▶ Task goal
The records below are to be duplicated exactly as they appear.

▶ Entries provided

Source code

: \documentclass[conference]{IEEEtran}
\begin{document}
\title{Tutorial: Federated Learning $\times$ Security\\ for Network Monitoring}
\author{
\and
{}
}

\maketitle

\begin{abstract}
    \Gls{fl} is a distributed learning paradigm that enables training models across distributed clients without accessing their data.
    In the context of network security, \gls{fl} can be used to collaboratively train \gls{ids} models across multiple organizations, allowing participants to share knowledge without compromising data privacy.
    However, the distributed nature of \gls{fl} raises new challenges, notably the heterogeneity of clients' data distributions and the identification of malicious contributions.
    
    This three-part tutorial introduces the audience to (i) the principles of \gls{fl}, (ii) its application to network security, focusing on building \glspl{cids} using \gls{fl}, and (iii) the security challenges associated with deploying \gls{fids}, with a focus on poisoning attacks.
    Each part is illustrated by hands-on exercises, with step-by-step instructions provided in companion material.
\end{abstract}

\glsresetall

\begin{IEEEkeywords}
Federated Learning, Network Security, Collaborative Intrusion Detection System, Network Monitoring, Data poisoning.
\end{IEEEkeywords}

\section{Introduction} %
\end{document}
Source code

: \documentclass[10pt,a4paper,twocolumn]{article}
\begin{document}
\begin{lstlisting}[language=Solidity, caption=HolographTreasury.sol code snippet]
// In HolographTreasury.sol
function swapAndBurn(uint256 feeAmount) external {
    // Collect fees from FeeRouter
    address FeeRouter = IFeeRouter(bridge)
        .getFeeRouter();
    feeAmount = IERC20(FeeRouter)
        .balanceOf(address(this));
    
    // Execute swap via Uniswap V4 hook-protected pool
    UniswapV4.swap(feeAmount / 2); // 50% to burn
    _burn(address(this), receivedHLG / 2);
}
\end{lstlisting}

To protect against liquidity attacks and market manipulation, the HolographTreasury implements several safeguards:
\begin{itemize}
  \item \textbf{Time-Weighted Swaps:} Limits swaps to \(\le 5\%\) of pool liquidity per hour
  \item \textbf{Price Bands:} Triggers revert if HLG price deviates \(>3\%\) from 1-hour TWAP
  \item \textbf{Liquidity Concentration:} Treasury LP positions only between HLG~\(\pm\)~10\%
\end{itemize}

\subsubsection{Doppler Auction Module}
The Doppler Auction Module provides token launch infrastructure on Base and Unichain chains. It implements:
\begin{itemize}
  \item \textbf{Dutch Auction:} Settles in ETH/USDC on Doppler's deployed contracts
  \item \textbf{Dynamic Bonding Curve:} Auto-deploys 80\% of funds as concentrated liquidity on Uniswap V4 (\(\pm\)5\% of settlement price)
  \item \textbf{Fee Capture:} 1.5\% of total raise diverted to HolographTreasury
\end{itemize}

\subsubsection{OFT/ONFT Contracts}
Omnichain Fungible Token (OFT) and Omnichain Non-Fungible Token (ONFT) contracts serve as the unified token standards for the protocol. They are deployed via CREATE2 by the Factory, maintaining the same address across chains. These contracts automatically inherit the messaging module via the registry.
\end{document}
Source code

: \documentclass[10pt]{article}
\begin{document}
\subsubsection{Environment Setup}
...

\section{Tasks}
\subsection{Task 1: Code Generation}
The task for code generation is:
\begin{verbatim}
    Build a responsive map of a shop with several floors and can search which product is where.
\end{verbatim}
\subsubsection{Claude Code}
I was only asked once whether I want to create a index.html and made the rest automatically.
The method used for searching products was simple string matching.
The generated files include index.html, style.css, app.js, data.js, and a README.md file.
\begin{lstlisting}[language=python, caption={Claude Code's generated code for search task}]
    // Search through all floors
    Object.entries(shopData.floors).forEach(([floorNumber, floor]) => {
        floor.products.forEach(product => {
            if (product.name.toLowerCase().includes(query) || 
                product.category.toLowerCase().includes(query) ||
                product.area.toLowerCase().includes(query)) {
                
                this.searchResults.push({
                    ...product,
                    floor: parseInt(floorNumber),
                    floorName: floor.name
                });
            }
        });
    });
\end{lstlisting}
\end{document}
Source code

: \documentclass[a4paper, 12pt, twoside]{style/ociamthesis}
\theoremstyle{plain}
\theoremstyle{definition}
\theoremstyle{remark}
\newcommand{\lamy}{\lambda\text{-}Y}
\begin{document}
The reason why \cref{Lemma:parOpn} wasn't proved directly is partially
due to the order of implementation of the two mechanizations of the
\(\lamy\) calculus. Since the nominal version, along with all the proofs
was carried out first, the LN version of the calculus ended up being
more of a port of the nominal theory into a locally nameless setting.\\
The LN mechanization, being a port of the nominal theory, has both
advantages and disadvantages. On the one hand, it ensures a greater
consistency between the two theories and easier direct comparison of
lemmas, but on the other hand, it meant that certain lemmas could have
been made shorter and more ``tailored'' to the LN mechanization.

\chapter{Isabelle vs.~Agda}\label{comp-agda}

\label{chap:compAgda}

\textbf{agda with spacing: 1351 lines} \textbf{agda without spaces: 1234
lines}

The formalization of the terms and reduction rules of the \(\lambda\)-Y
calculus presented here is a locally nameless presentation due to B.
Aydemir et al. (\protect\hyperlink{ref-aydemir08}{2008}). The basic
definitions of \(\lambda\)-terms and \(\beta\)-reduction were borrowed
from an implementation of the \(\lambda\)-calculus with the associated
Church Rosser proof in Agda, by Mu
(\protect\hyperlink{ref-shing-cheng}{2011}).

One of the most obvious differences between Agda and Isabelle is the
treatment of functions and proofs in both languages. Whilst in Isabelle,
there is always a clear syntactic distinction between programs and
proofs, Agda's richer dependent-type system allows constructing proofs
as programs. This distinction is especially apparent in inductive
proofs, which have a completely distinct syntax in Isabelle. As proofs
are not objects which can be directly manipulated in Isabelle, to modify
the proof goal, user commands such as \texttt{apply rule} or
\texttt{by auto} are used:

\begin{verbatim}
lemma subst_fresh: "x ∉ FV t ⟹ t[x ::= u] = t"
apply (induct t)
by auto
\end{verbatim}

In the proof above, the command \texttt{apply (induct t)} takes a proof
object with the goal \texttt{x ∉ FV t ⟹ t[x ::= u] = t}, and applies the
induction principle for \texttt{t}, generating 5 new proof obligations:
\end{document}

▶ Answer
Source code

: \documentclass[conference]{IEEEtran}
\begin{document}
\title{Tutorial: Federated Learning $\times$ Security\\ for Network Monitoring}
\author{
\and
{}
}

\maketitle

\begin{abstract}
    \Gls{fl} is a distributed learning paradigm that enables training models across distributed clients without accessing their data.
    In the context of network security, \gls{fl} can be used to collaboratively train \gls{ids} models across multiple organizations, allowing participants to share knowledge without compromising data privacy.
    However, the distributed nature of \gls{fl} raises new challenges, notably the heterogeneity of clients' data distributions and the identification of malicious contributions.
    
    This three-part tutorial introduces the audience to (i) the principles of \gls{fl}, (ii) its application to network security, focusing on building \glspl{cids} using \gls{fl}, and (iii) the security challenges associated with deploying \gls{fids}, with a focus on poisoning attacks.
    Each part is illustrated by hands-on exercises, with step-by-step instructions provided in companion material.
\end{abstract}

\glsresetall

\begin{IEEEkeywords}
Federated Learning, Network Security, Collaborative Intrusion Detection System, Network Monitoring, Data poisoning.
\end{IEEEkeywords}

\section{Introduction} %
\end{document}
Source code

: \documentclass[10pt,a4paper,twocolumn]{article}
\begin{document}
\begin{lstlisting}[language=Solidity, caption=HolographTreasury.sol code snippet]
// In HolographTreasury.sol
function swapAndBurn(uint256 feeAmount) external {
    // Collect fees from FeeRouter
    address FeeRouter = IFeeRouter(bridge)
        .getFeeRouter();
    feeAmount = IERC20(FeeRouter)
        .balanceOf(address(this));
    
    // Execute swap via Uniswap V4 hook-protected pool
    UniswapV4.swap(feeAmount / 2); // 50% to burn
    _burn(address(this), receivedHLG / 2);
}
\end{lstlisting}

To protect against liquidity attacks and market manipulation, the HolographTreasury implements several safeguards:
\begin{itemize}
  \item \textbf{Time-Weighted Swaps:} Limits swaps to \(\le 5\%\) of pool liquidity per hour
  \item \textbf{Price Bands:} Triggers revert if HLG price deviates \(>3\%\) from 1-hour TWAP
  \item \textbf{Liquidity Concentration:} Treasury LP positions only between HLG~\(\pm\)~10\%
\end{itemize}

\subsubsection{Doppler Auction Module}
The Doppler Auction Module provides token launch infrastructure on Base and Unichain chains. It implements:
\begin{itemize}
  \item \textbf{Dutch Auction:} Settles in ETH/USDC on Doppler's deployed contracts
  \item \textbf{Dynamic Bonding Curve:} Auto-deploys 80\% of funds as concentrated liquidity on Uniswap V4 (\(\pm\)5\% of settlement price)
  \item \textbf{Fee Capture:} 1.5\% of total raise diverted to HolographTreasury
\end{itemize}

\subsubsection{OFT/ONFT Contracts}
Omnichain Fungible Token (OFT) and Omnichain Non-Fungible Token (ONFT) contracts serve as the unified token standards for the protocol. They are deployed via CREATE2 by the Factory, maintaining the same address across chains. These contracts automatically inherit the messaging module via the registry.
\end{document}
Source code

: \documentclass[10pt]{article}
\begin{document}
\subsubsection{Environment Setup}
...

\section{Tasks}
\subsection{Task 1: Code Generation}
The task for code generation is:
\begin{verbatim}
    Build a responsive map of a shop with several floors and can search which product is where.
\end{verbatim}
\subsubsection{Claude Code}
I was only asked once whether I want to create a index.html and made the rest automatically.
The method used for searching products was simple string matching.
The generated files include index.html, style.css, app.js, data.js, and a README.md file.
\begin{lstlisting}[language=python, caption={Claude Code's generated code for search task}]
    // Search through all floors
    Object.entries(shopData.floors).forEach(([floorNumber, floor]) => {
        floor.products.forEach(product => {
            if (product.name.toLowerCase().includes(query) || 
                product.category.toLowerCase().includes(query) ||
                product.area.toLowerCase().includes(query)) {
                
                this.searchResults.push({
                    ...product,
                    floor: parseInt(floorNumber),
                    floorName: floor.name
                });
            }
        });
    });
\end{lstlisting}
\end{document}
Source code

: \documentclass[a4paper, 12pt, twoside]{style/ociamthesis}
\theoremstyle{plain}
\theoremstyle{definition}
\theoremstyle{remark}
\newcommand{\lamy}{\lambda\text{-}Y}
\begin{document}
The reason why \cref{Lemma:parOpn} wasn't proved directly is partially
due to the order of implementation of the two mechanizations of the
\(\lamy\) calculus. Since the nominal version, along with all the proofs
was carried out first, the LN version of the calculus ended up being
more of a port of the nominal theory into a locally nameless setting.\\
The LN mechanization, being a port of the nominal theory, has both
advantages and disadvantages. On the one hand, it ensures a greater
consistency between the two theories and easier direct comparison of
lemmas, but on the other hand, it meant that certain lemmas could have
been made shorter and more ``tailored'' to the LN mechanization.

\chapter{Isabelle vs.~Agda}\label{comp-agda}

\label{chap:compAgda}

\textbf{agda with spacing: 1351 lines} \textbf{agda without spaces: 1234
lines}

The formalization of the terms and reduction rules of the \(\lambda\)-Y
calculus presented here is a locally nameless presentation due to B.
Aydemir et al. (\protect\hyperlink{ref-aydemir08}{2008}). The basic
definitions of \(\lambda\)-terms and \(\beta\)-reduction were borrowed
from an implementation of the \(\lambda\)-calculus with the associated
Church Rosser proof in Agda, by Mu
(\protect\hyperlink{ref-shing-cheng}{2011}).

One of the most obvious differences between Agda and Isabelle is the
treatment of functions and proofs in both languages. Whilst in Isabelle,
there is always a clear syntactic distinction between programs and
proofs, Agda's richer dependent-type system allows constructing proofs
as programs. This distinction is especially apparent in inductive
proofs, which have a completely distinct syntax in Isabelle. As proofs
are not objects which can be directly manipulated in Isabelle, to modify
the proof goal, user commands such as \texttt{apply rule} or
\texttt{by auto} are used:

\begin{verbatim}
lemma subst_fresh: "x ∉ FV t ⟹ t[x ::= u] = t"
apply (induct t)
by auto
\end{verbatim}

In the proof above, the command \texttt{apply (induct t)} takes a proof
object with the goal \texttt{x ∉ FV t ⟹ t[x ::= u] = t}, and applies the
induction principle for \texttt{t}, generating 5 new proof obligations:
\end{document}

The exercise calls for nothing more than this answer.